Jusqu’alors, la vision qui prévalait en Europe était que la Chine représentait un eldorado économique, en matière d’investissements, aussi bien que de production et d’exportations. Une image peu à peu mise à mal par le déséquilibre et l’absence de réciprocité dans les conditions d’accès au marché chinois par rapport à celui des Européens. En outre, si les investissements chinois en Europe étaient autrefois perçus comme une manne, leur bilan est aujourd’hui révélateur d’une stratégie de prédation des technologies et de la propriété intellectuelle. À cela se sont ajoutés un virage autoritaire à l’intérieur des frontières et une affirmation militaire sur la scène extérieure, en particulier en mer de Chine méridionale et face à Taïwan et à l’Inde. Une révision de la relation bilatérale sino-européenne devenait alors de plus en plus urgente.
Le commerce ne doit plus masquer d’autres intérêts impérieux que sont la souveraineté, l’autonomie, le respect de l’État de droit et du droit international
En mars 2021, l’UE imposa pour la première fois des sanctions qui touchèrent quatre responsables et une organisation impliquée dans les violations des droits de l’homme dans la région ouïghoure.

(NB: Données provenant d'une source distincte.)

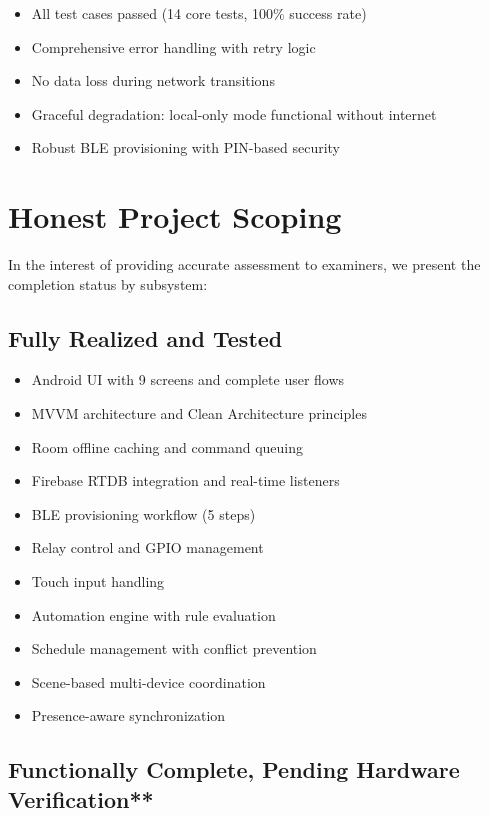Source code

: \begin{itemize}
    \item All test cases passed (14 core tests, 100\% success rate)
    \item Comprehensive error handling with retry logic
    \item No data loss during network transitions
    \item Graceful degradation: local-only mode functional without internet
    \item Robust BLE provisioning with PIN-based security
\end{itemize}

\section{Honest Project Scoping}

In the interest of providing accurate assessment to examiners, we present the completion status by subsystem:

\subsection{Fully Realized and Tested}

\begin{itemize}
    \item Android UI with 9 screens and complete user flows
    \item MVVM architecture and Clean Architecture principles
    \item Room offline caching and command queuing
    \item Firebase RTDB integration and real-time listeners
    \item BLE provisioning workflow (5 steps)
    \item Relay control and GPIO management
    \item Touch input handling
    \item Automation engine with rule evaluation
    \item Schedule management with conflict prevention
    \item Scene-based multi-device coordination
    \item Presence-aware synchronization
\end{itemize}

\subsection{Functionally Complete, Pending Hardware Verification**}

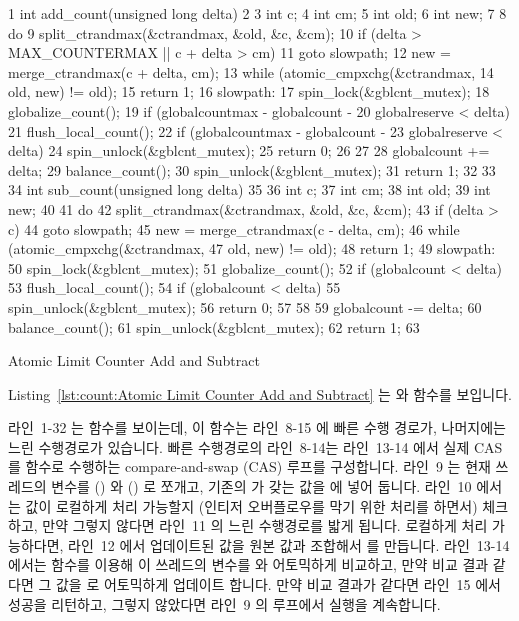 \begin{listing}[tbp]
{ \scriptsize
\begin{verbbox}
  1 int add_count(unsigned long delta)
  2 {
  3   int c;
  4   int cm;
  5   int old;
  6   int new;
  7 
  8   do {
  9     split_ctrandmax(&ctrandmax, &old, &c, &cm);
 10     if (delta > MAX_COUNTERMAX || c + delta > cm)
 11       goto slowpath;
 12     new = merge_ctrandmax(c + delta, cm);
 13   } while (atomic_cmpxchg(&ctrandmax,
 14                           old, new) != old);
 15   return 1;
 16 slowpath:
 17   spin_lock(&gblcnt_mutex);
 18   globalize_count();
 19   if (globalcountmax - globalcount -
 20       globalreserve < delta) {
 21     flush_local_count();
 22     if (globalcountmax - globalcount -
 23         globalreserve < delta) {
 24       spin_unlock(&gblcnt_mutex);
 25       return 0;
 26     }
 27   }
 28   globalcount += delta;
 29   balance_count();
 30   spin_unlock(&gblcnt_mutex);
 31   return 1;
 32 }
 33 
 34 int sub_count(unsigned long delta)
 35 {
 36   int c;
 37   int cm;
 38   int old;
 39   int new;
 40 
 41   do {
 42     split_ctrandmax(&ctrandmax, &old, &c, &cm);
 43     if (delta > c)
 44       goto slowpath;
 45     new = merge_ctrandmax(c - delta, cm);
 46   } while (atomic_cmpxchg(&ctrandmax,
 47                           old, new) != old);
 48   return 1;
 49 slowpath:
 50   spin_lock(&gblcnt_mutex);
 51   globalize_count();
 52   if (globalcount < delta) {
 53     flush_local_count();
 54     if (globalcount < delta) {
 55       spin_unlock(&gblcnt_mutex);
 56       return 0;
 57     }
 58   }
 59   globalcount -= delta;
 60   balance_count();
 61   spin_unlock(&gblcnt_mutex);
 62   return 1;
 63 }
\end{verbbox}
}
\centering
\theverbbox
\caption{Atomic Limit Counter Add and Subtract}
\label{lst:count:Atomic Limit Counter Add and Subtract}
\end{listing}

Listing~\ref{lst:count:Atomic Limit Counter Add and Subtract} 는
 와  함수를 보입니다.

라인~1-32 는  함수를 보이는데, 이 함수는 라인~8-15 에 빠른 수행
경로가, 나머지에는 느린 수행경로가 있습니다.
빠른 수행경로의 라인~8-14는 라인~13-14 에서 실제 CAS 를 
함수로 수행하는 compare-and-swap (CAS) 루프를 구성합니다.
라인~9 는 현재 쓰레드의  변수를  () 와
 () 로 쪼개고, 기존의  가 갖는 
값을  에 넣어 둡니다.
라인~10 에서는  값이 로컬하게 처리 가능할지 (인티저 오버플로우를 막기
위한 처리를 하면서) 체크하고, 만약 그렇지 않다면 라인~11 의 느린 수행경로를
밟게 됩니다.
로컬하게 처리 가능하다면, 라인~12 에서 업데이트된  값을 원본
 값과 조합해서  를 만듭니다.
라인~13-14 에서는  함수를 이용해 이 쓰레드의
 변수를  와 어토믹하게 비교하고, 만약 비교 결과 같다면 그
값을  로 어토믹하게 업데이트 합니다.
만약 비교 결과가 같다면 라인~15 에서 성공을 리턴하고, 그렇지 않았다면 라인~9 의
루프에서 실행을 계속합니다.
\iffalse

Ce à quoi Pékin riposta immédiatement en sanctionnant des parlementaires européens et nationaux, des entités politiques de l’UE, des chercheurs et deux centres de recherche indépendants. Face à ces sanctions contre des élus et des citoyens, le Parlement européen a voté en mai suivant, à une très large majorité, la suspension sine die des travaux relatifs à la ratification du fameux accord global sur les investissements entre l’UE et la Chine qui devait rééquilibrer les relations commerciales. Les valeurs démocratiques et les droits de l’homme sont, cette fois-ci, passés devant les intérêts économiques.
Un autre dossier est venu attiser les tensions sino-européennes : Taïwan. La pression chinoise exercée sur l’État insulaire de 23 millions d’habitants a suscité un plus grand soutien en Europe, notamment de la part de la France, de la République tchèque, de la Slovaquie, de l’Estonie ou de la Lituanie. En raison de ses liens avec Taïwan, ce dernier pays traverse d’ailleurs une crise sans précédent, Pékin ayant, en guise de représailles, coupé tous ses échanges commerciaux avec Vilnius.
Dans la nouvelle relation bilatérale qui se dessine entre l’UE et la Chine, le commerce ne doit plus masquer d’autres intérêts impérieux que sont la souveraineté, l’autonomie, le respect de l’État de droit et du droit international. Dans cette perspective, et en prenant conscience de l’importance du marché européen pour l’économie chinoise, les échanges commerciaux pourraient être envisagés, non plus comme une fin, mais comme un moyen pour défendre nos intérêts.